Goal of the exercise:
Look through the listing below, and wherever a line has the string "lista", pull it out.

** Opening Data to use block **

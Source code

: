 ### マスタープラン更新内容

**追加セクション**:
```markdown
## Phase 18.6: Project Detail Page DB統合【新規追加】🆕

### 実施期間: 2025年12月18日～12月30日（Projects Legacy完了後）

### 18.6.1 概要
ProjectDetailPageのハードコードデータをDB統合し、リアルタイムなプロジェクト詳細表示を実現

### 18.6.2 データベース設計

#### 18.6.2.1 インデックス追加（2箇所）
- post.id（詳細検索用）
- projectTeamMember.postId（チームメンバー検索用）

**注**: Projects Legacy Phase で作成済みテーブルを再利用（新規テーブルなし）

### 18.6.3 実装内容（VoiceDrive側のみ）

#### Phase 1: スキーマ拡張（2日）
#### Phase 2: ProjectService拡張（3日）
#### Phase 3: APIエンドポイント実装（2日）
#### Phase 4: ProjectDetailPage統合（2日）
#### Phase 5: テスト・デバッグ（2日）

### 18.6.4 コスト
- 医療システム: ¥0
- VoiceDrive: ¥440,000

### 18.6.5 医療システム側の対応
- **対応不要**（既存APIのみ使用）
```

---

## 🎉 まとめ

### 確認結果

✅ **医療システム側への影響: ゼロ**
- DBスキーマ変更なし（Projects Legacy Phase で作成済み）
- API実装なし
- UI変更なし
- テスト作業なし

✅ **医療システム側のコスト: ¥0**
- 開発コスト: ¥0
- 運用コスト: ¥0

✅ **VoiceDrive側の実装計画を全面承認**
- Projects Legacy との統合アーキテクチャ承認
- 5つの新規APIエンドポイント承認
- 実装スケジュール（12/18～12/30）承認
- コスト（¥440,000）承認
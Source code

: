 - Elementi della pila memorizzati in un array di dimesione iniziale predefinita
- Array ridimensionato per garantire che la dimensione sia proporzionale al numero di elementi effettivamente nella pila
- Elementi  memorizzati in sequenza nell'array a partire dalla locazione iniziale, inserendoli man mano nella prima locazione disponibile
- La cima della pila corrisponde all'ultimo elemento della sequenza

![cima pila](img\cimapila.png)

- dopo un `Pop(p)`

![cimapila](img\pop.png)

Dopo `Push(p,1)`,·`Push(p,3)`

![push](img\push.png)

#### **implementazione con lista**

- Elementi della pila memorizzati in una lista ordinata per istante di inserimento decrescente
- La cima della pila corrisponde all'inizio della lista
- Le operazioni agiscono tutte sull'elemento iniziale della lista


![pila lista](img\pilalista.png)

** Closing Data to use block **

Completed exercise:
#### **implementazione con lista**
- Elementi della pila memorizzati in una lista ordinata per istante di inserimento decrescente
- La cima della pila corrisponde all'inizio della lista
- Le operazioni agiscono tutte sull'elemento iniziale della lista
![pila lista](img\pilalista.png)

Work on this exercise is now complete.